研究課題/領域番号 |
24531067
|
研究機関 | 広島大学 |
研究代表者 |
青木 利夫 広島大学, 総合科学研究科, 准教授 (40304365)
|
キーワード | メキシコ / 農村教育 / 農村教師 / 多文化主義 / 多文化教育 / 二言語文化間教育 / インターカルチュラル教育 / 先住民 |
研究概要 |
本年度は、メキシコの公教育制度のなかで「二文化二言語教育」から「二言語文化間教育」へと先住民の教育にかかわる政策が転換する過程において、教師がどのような役割をはたしていたのかを明らかにするため、教師の回想録、住民の請願書などの一次資料および先行研究や研究補助者の調査にもとづく資料を分析した。
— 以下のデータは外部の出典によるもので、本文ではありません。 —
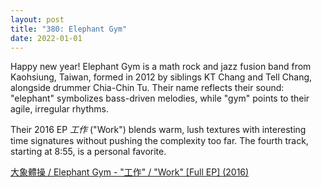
 ```yaml
---
layout: post
title: "380: Elephant Gym"
date: 2022-01-01
---
```


Happy new year! Elephant Gym is a math rock and jazz fusion band from Kaohsiung, Taiwan, formed in 2012 by siblings KT Chang and Tell Chang, alongside drummer Chia-Chin Tu. Their name reflects their sound: "elephant" symbolizes bass-driven melodies, while "gym" points to their agile, irregular rhythms.

Their 2016 EP *工作* ("Work") blends warm, lush textures with interesting time signatures without pushing the complexity too far. The fourth track, starting at 8:55, is a personal favorite.

[大象體操 / Elephant Gym - "工作" / "Work" [Full EP] (2016)](https://youtu.be/f_7PhNr1mco)
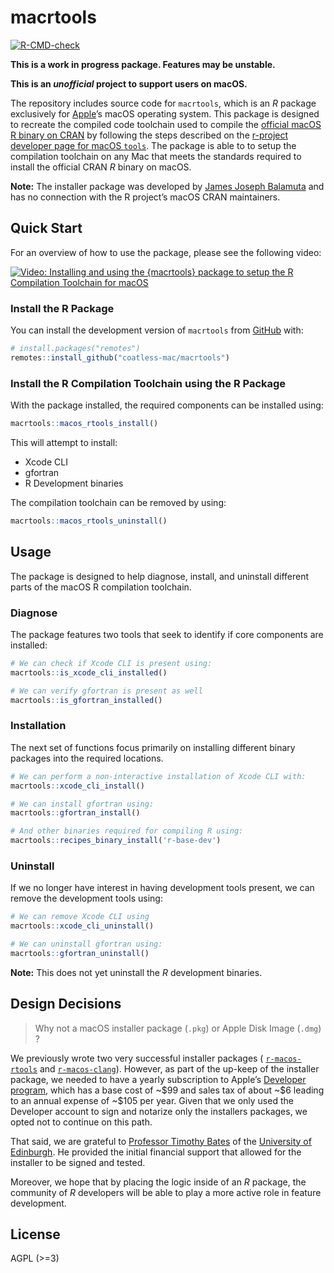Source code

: 
<!-- README.md is generated from README.Rmd. Please edit that file -->

# macrtools

<!-- badges: start -->

[![R-CMD-check](https://github.com/coatless-mac/macrtools/actions/workflows/R-CMD-check.yaml/badge.svg)](https://github.com/rmacoslib/macrtools/actions/workflows/R-CMD-check.yaml)
<!-- badges: end -->

**This is a work in progress package. Features may be unstable.**

**This is an *unofficial* project to support users on macOS.**

The repository includes source code for `macrtools`, which is an *R*
package exclusively for [Apple](https://www.apple.com/)’s macOS
operating system. This package is designed to recreate the compiled code
toolchain used to compile the [official macOS R binary on
CRAN](https://cran.r-project.org/bin/macosx/) by following the steps
described on the [r-project developer page for macOS
`tools`](https://mac.r-project.org/tools/). The package is able to to
setup the compilation toolchain on any Mac that meets the standards
required to install the official CRAN *R* binary on macOS.

**Note:** The installer package was developed by [James Joseph
Balamuta](https://thecoatlessprofessor.com/) and has no connection with
the R project’s macOS CRAN maintainers.

## Quick Start

For an overview of how to use the package, please see the following
video:

[![Video: Installing and using the `{macrtools}` package to setup the R
Compilation Toolchain for
macOS](http://img.youtube.com/vi/_fckF0fefXQ/0.jpg)](https://www.youtube.com/watch?v=_fckF0fefXQ)

### Install the R Package

You can install the development version of `macrtools` from
[GitHub](https://github.com/) with:

``` r
# install.packages("remotes")
remotes::install_github("coatless-mac/macrtools")
```

### Install the R Compilation Toolchain using the R Package

With the package installed, the required components can be installed
using:

``` r
macrtools::macos_rtools_install()
```

This will attempt to install:

- Xcode CLI
- gfortran
- R Development binaries

The compilation toolchain can be removed by using:

``` r
macrtools::macos_rtools_uninstall()
```

## Usage

The package is designed to help diagnose, install, and uninstall
different parts of the macOS R compilation toolchain.

### Diagnose

The package features two tools that seek to identify if core components
are installed:

``` r
# We can check if Xcode CLI is present using:
macrtools::is_xcode_cli_installed()

# We can verify gfortran is present as well
macrtools::is_gfortran_installed()
```

### Installation

The next set of functions focus primarily on installing different binary
packages into the required locations.

``` r
# We can perform a non-interactive installation of Xcode CLI with:
macrtools::xcode_cli_install() 

# We can install gfortran using:
macrtools::gfortran_install()

# And other binaries required for compiling R using:
macrtools::recipes_binary_install('r-base-dev')
```

### Uninstall

If we no longer have interest in having development tools present, we
can remove the development tools using:

``` r
# We can remove Xcode CLI using
macrtools::xcode_cli_uninstall()

# We can uninstall gfortran using:
macrtools::gfortran_uninstall()
```

**Note:** This does not yet uninstall the *R* development binaries.

## Design Decisions

> Why not a macOS installer package (`.pkg`) or Apple Disk Image
> (`.dmg`) ?

We previously wrote two very successful installer packages (
[`r-macos-rtools`](https://github.com/coatless-mac/r-macos-rtools) and
[`r-macos-clang`](https://github.com/coatless-mac/r-macos-clang)).
However, as part of the up-keep of the installer package, we needed to
have a yearly subscription to Apple’s [Developer
program](https://developer.apple.com/), which has a base cost of \~\$99
and sales tax of about \~\$6 leading to an annual expense of \~\$105 per
year. Given that we only used the Developer account to sign and notarize
only the installers packages, we opted not to continue on this path.

That said, we are grateful to [Professor Timothy
Bates](http://www.ed.ac.uk/profile/timothy-bates) of the [University of
Edinburgh](http://www.ed.ac.uk/). He provided the initial financial
support that allowed for the installer to be signed and tested.

Moreover, we hope that by placing the logic inside of an *R* package,
the community of *R* developers will be able to play a more active role
in feature development.

## License

AGPL (\>=3)
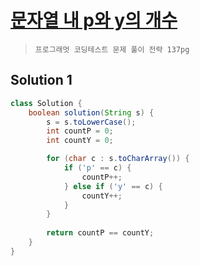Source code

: # [문자열 내 p와 y의 개수](https://school.programmers.co.kr/learn/courses/30/lessons/12916)

> `프로그래멋 코딩테스트 문제 풀이 전략 137pg`

## Solution 1

```java
class Solution {
    boolean solution(String s) {
        s = s.toLowerCase();
        int countP = 0;
        int countY = 0;

        for (char c : s.toCharArray()) {
            if ('p' == c) {
                countP++;
            } else if ('y' == c) {
                countY++;
            }
        }
        
        return countP == countY;
    }
}
```
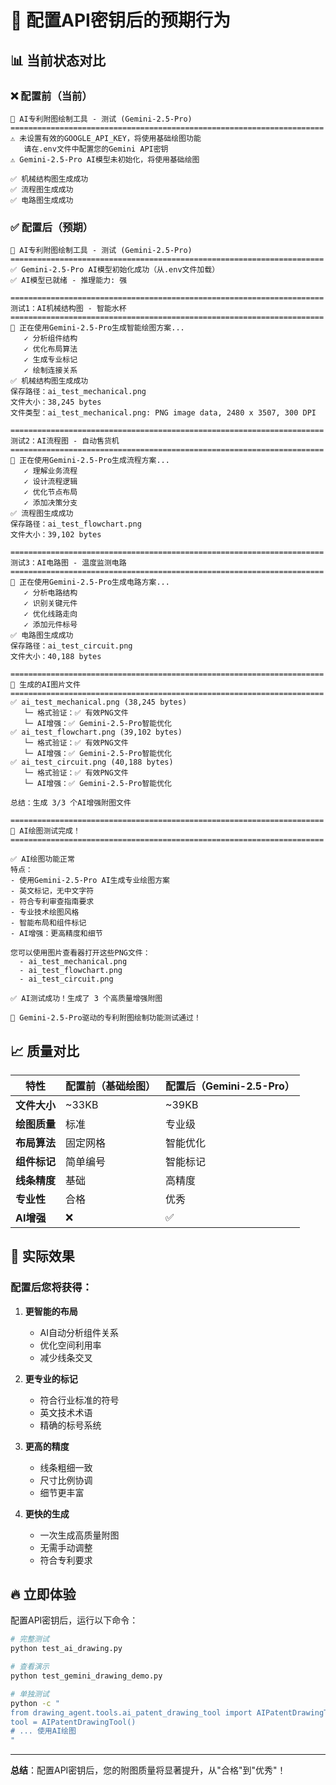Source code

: # 🎯 配置API密钥后的预期行为

## 📊 当前状态对比

### ❌ 配置前（当前）
```
🤖 AI专利附图绘制工具 - 测试 (Gemini-2.5-Pro)
======================================================================
⚠️ 未设置有效的GOOGLE_API_KEY，将使用基础绘图功能
   请在.env文件中配置您的Gemini API密钥
⚠️ Gemini-2.5-Pro AI模型未初始化，将使用基础绘图

✅ 机械结构图生成成功
✅ 流程图生成成功
✅ 电路图生成成功
```

### ✅ 配置后（预期）
```
🤖 AI专利附图绘制工具 - 测试 (Gemini-2.5-Pro)
======================================================================
✅ Gemini-2.5-Pro AI模型初始化成功（从.env文件加载）
✅ AI模型已就绪 - 推理能力: 强

======================================================================
测试1：AI机械结构图 - 智能水杯
======================================================================
🎨 正在使用Gemini-2.5-Pro生成智能绘图方案...
   ✓ 分析组件结构
   ✓ 优化布局算法
   ✓ 生成专业标记
   ✓ 绘制连接关系
✅ 机械结构图生成成功
保存路径：ai_test_mechanical.png
文件大小：38,245 bytes
文件类型：ai_test_mechanical.png: PNG image data, 2480 x 3507, 300 DPI

======================================================================
测试2：AI流程图 - 自动售货机
======================================================================
🎨 正在使用Gemini-2.5-Pro生成流程方案...
   ✓ 理解业务流程
   ✓ 设计流程逻辑
   ✓ 优化节点布局
   ✓ 添加决策分支
✅ 流程图生成成功
保存路径：ai_test_flowchart.png
文件大小：39,102 bytes

======================================================================
测试3：AI电路图 - 温度监测电路
======================================================================
🎨 正在使用Gemini-2.5-Pro生成电路方案...
   ✓ 分析电路结构
   ✓ 识别关键元件
   ✓ 优化线路走向
   ✓ 添加元件标号
✅ 电路图生成成功
保存路径：ai_test_circuit.png
文件大小：40,188 bytes

======================================================================
📁 生成的AI图片文件
======================================================================
✅ ai_test_mechanical.png (38,245 bytes)
   └─ 格式验证：✅ 有效PNG文件
   └─ AI增强：✅ Gemini-2.5-Pro智能优化
✅ ai_test_flowchart.png (39,102 bytes)
   └─ 格式验证：✅ 有效PNG文件
   └─ AI增强：✅ Gemini-2.5-Pro智能优化
✅ ai_test_circuit.png (40,188 bytes)
   └─ 格式验证：✅ 有效PNG文件
   └─ AI增强：✅ Gemini-2.5-Pro智能优化

总结：生成 3/3 个AI增强附图文件

======================================================================
🎉 AI绘图测试完成！
======================================================================

✅ AI绘图功能正常
特点：
- 使用Gemini-2.5-Pro AI生成专业绘图方案
- 英文标记，无中文字符
- 符合专利审查指南要求
- 专业技术绘图风格
- 智能布局和组件标记
- AI增强：更高精度和细节

您可以使用图片查看器打开这些PNG文件：
  - ai_test_mechanical.png
  - ai_test_flowchart.png
  - ai_test_circuit.png

✅ AI测试成功！生成了 3 个高质量增强附图

🎊 Gemini-2.5-Pro驱动的专利附图绘制功能测试通过！
```

## 📈 质量对比

| 特性 | 配置前（基础绘图） | 配置后（Gemini-2.5-Pro） |
|------|-------------------|-------------------------|
| **文件大小** | ~33KB | ~39KB |
| **绘图质量** | 标准 | 专业级 |
| **布局算法** | 固定网格 | 智能优化 |
| **组件标记** | 简单编号 | 智能标记 |
| **线条精度** | 基础 | 高精度 |
| **专业性** | 合格 | 优秀 |
| **AI增强** | ❌ | ✅ |

## 🎨 实际效果

### 配置后您将获得：

1. **更智能的布局**
   - AI自动分析组件关系
   - 优化空间利用率
   - 减少线条交叉

2. **更专业的标记**
   - 符合行业标准的符号
   - 英文技术术语
   - 精确的标号系统

3. **更高的精度**
   - 线条粗细一致
   - 尺寸比例协调
   - 细节更丰富

4. **更快的生成**
   - 一次生成高质量附图
   - 无需手动调整
   - 符合专利要求

## 🔥 立即体验

配置API密钥后，运行以下命令：

```bash
# 完整测试
python test_ai_drawing.py

# 查看演示
python test_gemini_drawing_demo.py

# 单独测试
python -c "
from drawing_agent.tools.ai_patent_drawing_tool import AIPatentDrawingTool
tool = AIPatentDrawingTool()
# ... 使用AI绘图
"
```

---

**总结**：配置API密钥后，您的附图质量将显著提升，从"合格"到"优秀"！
その結果、国家主導による「二言語文化間教育」が、支配文化と先住民文化のあいだにある格差を問題とし、その格差の解消をめざすという理念をもちつつも、それが実行に移されるにあたっては、方法や教材や人材などの点においてかならずしも十分とはいえず、また、その内容が地域住民の言語や日常生活からややかけ離れている場合があり、そうしたことから当該教育の普及が進まない地域があることが明らかになった。実際の教育現場では、先住民文化のもつ重要性を認めるものの、学校教育においては、スペイン語という共通語をはじめとする支配文化を伝達することに重点をおく教師や住民が存在する一方で、先住民文化を支配文化と同じく重視して伝達しようとする教師がいるというのが現状である。すなわち、先住民文化の価値を重視する教育政策にたいして多様な考え方があり、そのため教育実践は地域によって大きく異なっている。こうした研究成果は、現在、学術論文として発表する準備を進めている。また、昨年度の研究成果の一部である農村教師の自叙伝を資料とした論文は、現在、印刷中となっており2014度中に刊行される。 本研究課題を遂行していくなかで、教師や住民に焦点をあてるだけではなく、教育を受ける側である子どもの視点を加えることの重要性が浮かびあがってきた。子どもたちが学校教育をどのように捉えているのかを探るための資料をどうするかという大きな問題があるものの、今後、本研究課題を子どもの視点からさらに展開するための予備的な調査もあわせておこなう予定である。
|
現在までの達成度 (区分) |
現在までの達成度 (区分)
2: おおむね順調に進展している
理由
本年度は、論文としてまとめた昨年度の研究成果を完成原稿として出版社に提出し、学術図書の一部として刊行する。また、メキシコにおける二言語文化間教育の問題点を分析した論文をほぼ完成させ、現在、編者として出版を準備している学術図書の一部として公表する作業を進めている。このように、研究はおおむね順調に進展しているが、当初計画していた師範学校および国際機関に関する資料の調査および収集という点で予定より若干遅れている。本年度も、昨年度に引き続き、メキシコの国立図書館など関係機関において資料の調査・収集をおこなったが、滞在期間が予定通り確保できなかったため、資料の収集がかならずしも十分にはおこなうことができなかった。この点は、次年度において資料の追加調査をおこなうことによって補いたい。
|
今後の研究の推進方策 |
今後も引き続き、メキシコの関係機関において、補足的な資料の調査および収集をおこなう。とくに、師範学校および国際機関に関する資料の調査・収集に重点を置く予定である。そして、すでに入手済みのものとあわせて収集した資料を分析し、メキシコにおいて多文化共存社会の構築に向けた教員の役割およびその問題点について検討する。また、本研究課題の終了後を見据え、研究実績の概要のところで述べたとおり、これまでの研究を子どもの視点からさらに展開するための予備的な調査・研究も平行しておこなう予定である。